(Collected data entries)
+++++

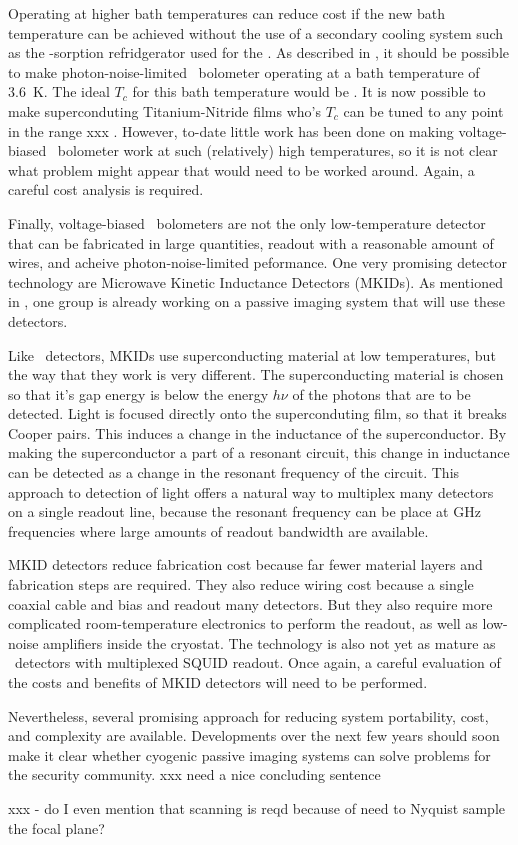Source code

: Operating at higher bath temperatures can reduce cost if the new bath temperature can be achieved without the use of a secondary cooling system such as the -sorption refridgerator used for the \Imager.
As described in , it should be possible to make photon-noise-limited \TES\ bolometer operating at a bath temperature of \SI{3.6}{\K}.
The ideal $T_c$ for this bath temperature would be .
It is now possible to make superconduting Titanium-Nitride films who's $T_c$ can be tuned to any point in the range xxx \cite{xxx}.
However, to-date little work has been done on making voltage-biased \TES\ bolometer work at such (relatively) high temperatures, so it is not clear what problem might appear that would need to be worked around.
Again, a careful cost analysis is required.

Finally, voltage-biased \TES\ bolometers are not the only low-temperature detector that can be fabricated in large quantities, readout with a reasonable amount of wires, and acheive photon-noise-limited peformance.
One very promising detector technology are Microwave Kinetic Inductance Detectors (MKIDs).
As mentioned in , one group is already working on a passive imaging system that will use these detectors.

Like \TES\ detectors, MKIDs use superconducting material at low temperatures, but the way that they work is very different.
The superconducting material is chosen so that it's gap energy is below the energy $h \nu$ of the photons that are to be detected.
Light is focused directly onto the superconduting film, so that it breaks Cooper pairs.
This induces a change in the inductance of the superconductor.
By making the superconductor a part of a resonant circuit, this change in inductance can be detected as a change in the resonant frequency of the circuit.
This approach to detection of light offers a natural way to multiplex many detectors on a single readout line, because the resonant frequency can be place at GHz frequencies where large amounts of readout bandwidth are available.

MKID detectors reduce fabrication cost because far fewer material layers and fabrication steps are required.
They also reduce wiring cost because a single coaxial cable and bias and readout many detectors.
But they also require more complicated room-temperature electronics to perform the readout, as well as low-noise amplifiers inside the cryostat.
The technology is also not yet as mature as \TES\ detectors with multiplexed SQUID readout.
Once again, a careful evaluation of the costs and benefits of MKID detectors will need to be performed.

Nevertheless, several promising approach for reducing system portability, cost, and complexity are available.
Developments over the next few years should soon make it clear whether cyogenic passive imaging systems can solve problems for the security community.
xxx need a nice concluding sentence

xxx - do I even mention that scanning is reqd because of need to Nyquist sample the focal plane? 




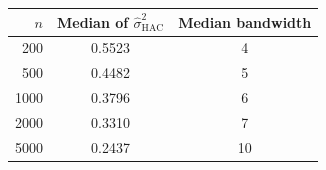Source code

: \begin{tabular}{rcc}
\toprule
$n$ & Median of $\hat\sigma^2_{\mathrm{HAC}}$ & Median bandwidth \\
\midrule
200 & 0.5523 & 4 \\
500 & 0.4482 & 5 \\
1000 & 0.3796 & 6 \\
2000 & 0.3310 & 7 \\
5000 & 0.2437 & 10 \\
\bottomrule
\end{tabular}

+++++

**WHAT TO WORK ON**
Go through the records above, find each line with the string "superconduting", and copy it.

**RESULT BELOW**
It is now possible to make superconduting Titanium-Nitride films who's $T_c$ can be tuned to any point in the range xxx \cite{xxx}.
Light is focused directly onto the superconduting film, so that it breaks Cooper pairs.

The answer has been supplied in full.